Higuera frondosa con sus hojas, pero sin fruto. Jesús la mira. Nunca jamás coma nadie de ti. Pero si no era época de higos, ¿a qué viene ese decir extemporáneo de Jesús? ¿Se había levantado con mal pie? Mas bien parece que prepara su palabra del día siguiente, además de ponernos en consideración de lo que va a hacer con los comerciantes del templo. Fuera, vosotros fuera, nadie trafique acá, está escrito que la casa del Señor será casa de oración, y mirad en qué se ha convertido. Una higuera llena de su hojas, pero sin fruto ninguno, y vosotros decís, simplemente, que no es época de higos. ¿Así es el templo de Dios?, ¿y os dedicáis en el mientrastanto a vuestros negocios en él, diciendo que cuando llegue el momento de los frutos, entonces el templo será utilizado de otra manera? El templo debe dar siempre frutos de oración. Siempre. Con un siempre de Dios. Y si no es así, cuando no es de este modo, la higuera se seca y no vale sino para el fuego.

Tened fe en Dios. Esta es la cuestión. Al final, cuando nos acercamos a Jesús, en todo lo que él toca o a lo que se refiere, siempre es cuestión de fe. Una fe que se resuelve en oración. Ella todo lo puede: mueve montañas. Porque actúa con la fuerza misma del Espíritu de Jesús, que es Espíritu de Dios. Por la fe vivimos en la oración, sabiendo que todo lo que en ella pedimos, se nos concederá. ¿Cómo? En un acto supremo de confianza. Creed que se os ha concedido lo que habéis pedido, y lo obtendréis. Qué locura. No, esperaremos a ver, cuando se nos conceda, cómo se nos ha ido otorgando lo que pedimos. Pero los caminos de Jesús son otros. Su voluntad está tan inmersa en la del Padre, que todo lo que le pide se cumple, porque pide lo que quiere el Padre. Hágase tu voluntad y no la mía. No porque no se va a hacer lo que es mi voluntad, sino porque la mía está inmersa en la tuya, de modo que si quieres permitir que suba a la cruz, en el sufrimiento más bestial, subiré a ella, para que, en la mía, se haga tu voluntad.

Dios mío, qué palabras. ¿Deberemos ser esclavos de modo que lo que yo quiero sea lo que quiere el mi señor, para lo que estaré mirando de continuo a sus manos? Sí, eso es. Tal es la actitud de Jesús, el Hijo de Dios, sí, pero también el Siervo de Dios. En él se dan cumplimiento las profecías terribles del Siervo de Yahvé. ¿Religión de esclavos, pues? ¿Tenía razón quien acusó con este título al cristianismo?
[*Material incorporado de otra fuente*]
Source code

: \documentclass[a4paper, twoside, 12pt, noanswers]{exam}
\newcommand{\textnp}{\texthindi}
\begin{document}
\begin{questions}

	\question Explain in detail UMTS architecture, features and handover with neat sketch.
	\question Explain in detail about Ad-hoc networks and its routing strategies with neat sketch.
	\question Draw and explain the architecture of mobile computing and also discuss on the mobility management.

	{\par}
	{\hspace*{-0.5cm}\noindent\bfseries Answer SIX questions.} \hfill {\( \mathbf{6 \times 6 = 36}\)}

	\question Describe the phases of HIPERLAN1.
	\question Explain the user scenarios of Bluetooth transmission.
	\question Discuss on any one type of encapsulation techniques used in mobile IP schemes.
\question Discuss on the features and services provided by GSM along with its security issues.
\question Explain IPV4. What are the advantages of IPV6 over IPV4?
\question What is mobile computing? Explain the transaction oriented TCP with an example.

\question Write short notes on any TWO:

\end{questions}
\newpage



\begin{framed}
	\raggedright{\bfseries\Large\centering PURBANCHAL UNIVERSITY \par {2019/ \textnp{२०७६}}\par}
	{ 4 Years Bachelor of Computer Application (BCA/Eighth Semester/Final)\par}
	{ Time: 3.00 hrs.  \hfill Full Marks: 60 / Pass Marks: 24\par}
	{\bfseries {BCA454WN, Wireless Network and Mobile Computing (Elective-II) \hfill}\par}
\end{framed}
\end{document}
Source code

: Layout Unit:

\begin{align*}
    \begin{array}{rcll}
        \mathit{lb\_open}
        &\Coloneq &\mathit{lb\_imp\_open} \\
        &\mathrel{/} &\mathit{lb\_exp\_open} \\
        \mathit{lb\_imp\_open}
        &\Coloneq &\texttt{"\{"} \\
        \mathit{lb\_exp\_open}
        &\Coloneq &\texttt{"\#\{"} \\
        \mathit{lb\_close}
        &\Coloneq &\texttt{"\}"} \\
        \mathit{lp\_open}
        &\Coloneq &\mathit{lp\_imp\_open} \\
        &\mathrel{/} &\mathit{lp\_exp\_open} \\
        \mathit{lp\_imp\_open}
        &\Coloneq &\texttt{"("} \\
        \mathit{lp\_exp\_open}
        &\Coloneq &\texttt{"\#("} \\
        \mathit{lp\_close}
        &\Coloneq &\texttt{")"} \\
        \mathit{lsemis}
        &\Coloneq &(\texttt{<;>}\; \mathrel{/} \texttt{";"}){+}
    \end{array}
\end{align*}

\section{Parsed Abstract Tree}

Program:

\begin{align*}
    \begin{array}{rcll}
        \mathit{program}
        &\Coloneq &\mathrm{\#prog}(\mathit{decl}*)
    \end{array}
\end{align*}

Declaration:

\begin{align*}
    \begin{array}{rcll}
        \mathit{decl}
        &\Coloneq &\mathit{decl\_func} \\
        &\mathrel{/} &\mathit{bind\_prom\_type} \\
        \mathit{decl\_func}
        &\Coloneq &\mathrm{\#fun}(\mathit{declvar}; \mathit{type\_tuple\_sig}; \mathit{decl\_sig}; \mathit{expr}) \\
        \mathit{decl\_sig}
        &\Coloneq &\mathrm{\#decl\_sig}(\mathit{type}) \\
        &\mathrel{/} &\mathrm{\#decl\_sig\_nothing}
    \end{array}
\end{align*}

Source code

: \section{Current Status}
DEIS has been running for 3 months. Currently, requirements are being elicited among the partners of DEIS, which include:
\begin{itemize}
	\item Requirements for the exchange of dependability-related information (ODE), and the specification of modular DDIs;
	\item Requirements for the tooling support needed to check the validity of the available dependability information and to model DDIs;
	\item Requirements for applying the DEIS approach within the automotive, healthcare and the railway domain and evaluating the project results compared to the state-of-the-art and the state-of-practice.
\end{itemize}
En parte sí. Lo que no entendió es esa conjunción maravillosa de voluntades que se da entre el Padre y el Hijo. Conjunción de un amor perfecto, de una adecuación singularmente fina de una voluntad en y con la otra. Siervo, de la misma manera que lo es María, porque Dios ha visto su humildad. ¡Y luego algunos nos dicen que hemos convertido a María en una diosa! Es como si nada se hubiera entendido del misterio cristiano. El estar con Cristo, el seguirle, adecua nuestra voluntad a la suya en sintonía fina. No se haga mi voluntad, sino la tuya. Cuando las cosas son así, se cumplirá todo lo que pedimos en la oración, porque habremos de pedir eso que el Señor nos regala.